** Instructions for the task **
Please copy out each line of the entries in which "implemented" appears.

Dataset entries

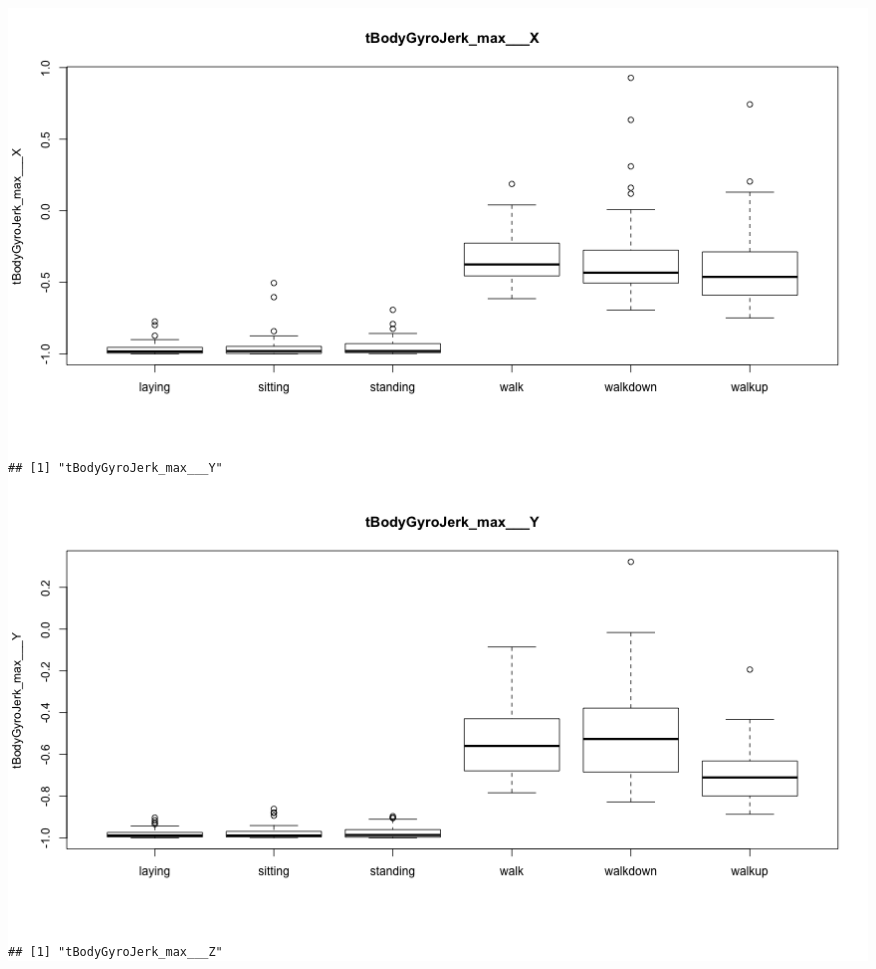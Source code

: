 ![plot of chunk unnamed-chunk-8](figure/unnamed-chunk-8170.png) 

```
## [1] "tBodyGyroJerk_max___Y"
```

![plot of chunk unnamed-chunk-8](figure/unnamed-chunk-8171.png) 

```
## [1] "tBodyGyroJerk_max___Z"
```
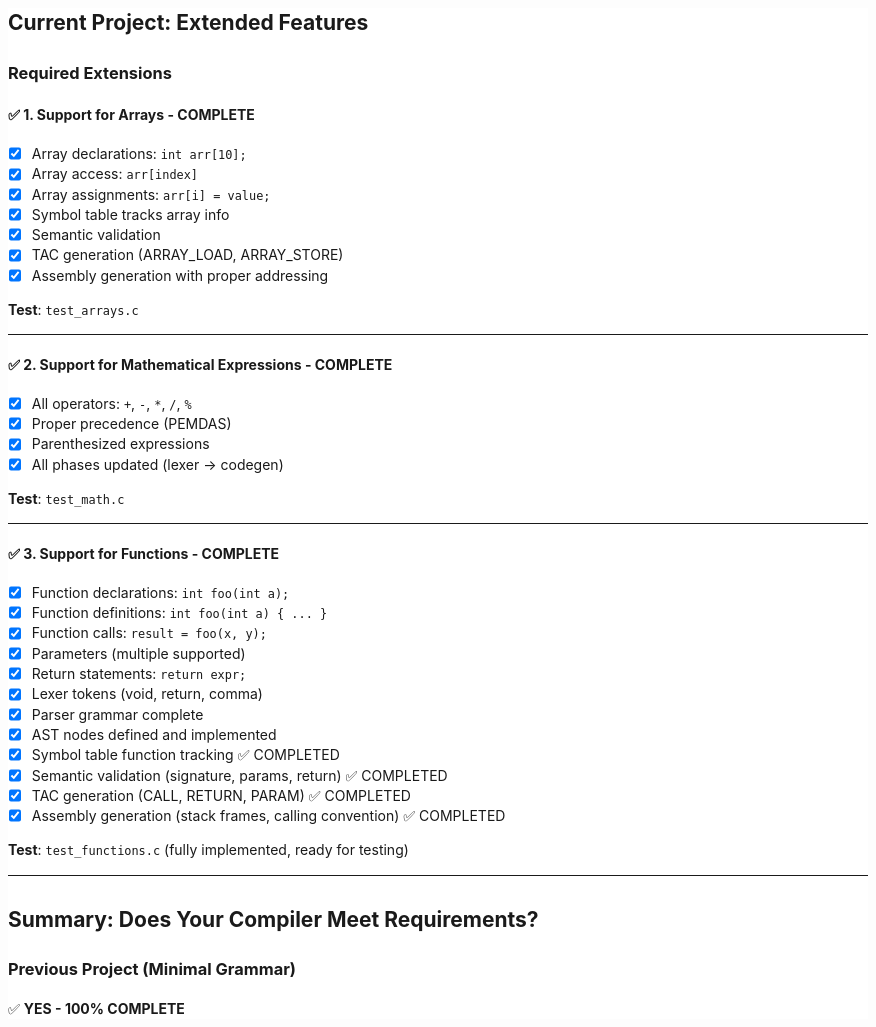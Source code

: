 
## Current Project: Extended Features

### **Required Extensions**

#### ✅ **1. Support for Arrays** - COMPLETE
- [x] Array declarations: `int arr[10];`
- [x] Array access: `arr[index]`
- [x] Array assignments: `arr[i] = value;`
- [x] Symbol table tracks array info
- [x] Semantic validation
- [x] TAC generation (ARRAY_LOAD, ARRAY_STORE)
- [x] Assembly generation with proper addressing

**Test**: `test_arrays.c`

---

#### ✅ **2. Support for Mathematical Expressions** - COMPLETE
- [x] All operators: `+`, `-`, `*`, `/`, `%`
- [x] Proper precedence (PEMDAS)
- [x] Parenthesized expressions
- [x] All phases updated (lexer → codegen)

**Test**: `test_math.c`

---

#### ✅ **3. Support for Functions** - COMPLETE
- [x] Function declarations: `int foo(int a);`
- [x] Function definitions: `int foo(int a) { ... }`
- [x] Function calls: `result = foo(x, y);`
- [x] Parameters (multiple supported)
- [x] Return statements: `return expr;`
- [x] Lexer tokens (void, return, comma)
- [x] Parser grammar complete
- [x] AST nodes defined and implemented
- [x] Symbol table function tracking ✅ COMPLETED
- [x] Semantic validation (signature, params, return) ✅ COMPLETED
- [x] TAC generation (CALL, RETURN, PARAM) ✅ COMPLETED
- [x] Assembly generation (stack frames, calling convention) ✅ COMPLETED

**Test**: `test_functions.c` (fully implemented, ready for testing)

---

## Summary: Does Your Compiler Meet Requirements?

### **Previous Project (Minimal Grammar)**
✅ **YES - 100% COMPLETE**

** Reply to the task **
- [x] AST nodes defined and implemented
**Test**: `test_functions.c` (fully implemented, ready for testing)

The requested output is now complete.